TASK ITEM>
In the entries below, find each line with the word "quarry" and return it.

EXCERPTED DATA>
= = = = = = =

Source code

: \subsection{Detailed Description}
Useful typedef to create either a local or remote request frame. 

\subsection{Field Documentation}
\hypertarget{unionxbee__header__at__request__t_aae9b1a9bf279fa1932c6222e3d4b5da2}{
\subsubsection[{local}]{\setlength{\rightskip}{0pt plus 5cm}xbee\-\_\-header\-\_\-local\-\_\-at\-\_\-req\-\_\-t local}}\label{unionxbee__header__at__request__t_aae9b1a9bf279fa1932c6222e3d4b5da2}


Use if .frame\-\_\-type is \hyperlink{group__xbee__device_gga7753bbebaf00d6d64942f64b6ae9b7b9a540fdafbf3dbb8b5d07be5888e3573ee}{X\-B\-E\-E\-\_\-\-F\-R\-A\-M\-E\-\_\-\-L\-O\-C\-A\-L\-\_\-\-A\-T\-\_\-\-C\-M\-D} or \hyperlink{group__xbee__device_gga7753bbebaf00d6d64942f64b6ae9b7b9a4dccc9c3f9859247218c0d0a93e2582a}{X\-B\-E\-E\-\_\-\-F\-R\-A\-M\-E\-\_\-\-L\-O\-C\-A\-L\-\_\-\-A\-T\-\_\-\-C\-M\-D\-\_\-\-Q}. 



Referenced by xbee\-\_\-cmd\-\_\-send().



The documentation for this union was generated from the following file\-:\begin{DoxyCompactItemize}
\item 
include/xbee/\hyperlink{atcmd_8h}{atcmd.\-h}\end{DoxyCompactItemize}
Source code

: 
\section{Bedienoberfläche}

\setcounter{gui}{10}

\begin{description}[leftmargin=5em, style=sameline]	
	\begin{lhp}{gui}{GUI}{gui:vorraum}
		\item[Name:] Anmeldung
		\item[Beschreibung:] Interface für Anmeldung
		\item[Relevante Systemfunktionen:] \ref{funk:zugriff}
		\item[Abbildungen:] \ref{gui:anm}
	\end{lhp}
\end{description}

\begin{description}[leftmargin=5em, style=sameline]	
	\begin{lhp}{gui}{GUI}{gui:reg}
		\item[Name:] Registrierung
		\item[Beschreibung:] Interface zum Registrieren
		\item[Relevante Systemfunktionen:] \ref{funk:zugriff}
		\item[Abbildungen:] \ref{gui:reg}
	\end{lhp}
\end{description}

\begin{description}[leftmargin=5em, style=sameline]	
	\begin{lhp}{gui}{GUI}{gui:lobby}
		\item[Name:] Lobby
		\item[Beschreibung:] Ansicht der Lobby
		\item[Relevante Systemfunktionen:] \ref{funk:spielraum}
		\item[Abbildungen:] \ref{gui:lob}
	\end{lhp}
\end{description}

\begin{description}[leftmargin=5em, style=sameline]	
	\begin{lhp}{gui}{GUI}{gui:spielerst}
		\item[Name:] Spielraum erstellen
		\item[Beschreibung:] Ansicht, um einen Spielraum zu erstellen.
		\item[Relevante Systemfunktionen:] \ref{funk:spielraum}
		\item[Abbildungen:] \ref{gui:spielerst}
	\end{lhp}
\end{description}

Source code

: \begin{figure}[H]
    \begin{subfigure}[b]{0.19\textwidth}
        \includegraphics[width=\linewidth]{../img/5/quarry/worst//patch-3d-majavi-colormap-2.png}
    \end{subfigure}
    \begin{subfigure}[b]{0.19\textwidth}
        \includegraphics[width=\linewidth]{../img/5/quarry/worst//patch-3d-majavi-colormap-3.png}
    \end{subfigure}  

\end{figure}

= = = = = = =

RESULT OF THIS TASK>
        \includegraphics[width=\linewidth]{../img/5/quarry/worst//patch-3d-majavi-colormap-2.png}
        \includegraphics[width=\linewidth]{../img/5/quarry/worst//patch-3d-majavi-colormap-3.png}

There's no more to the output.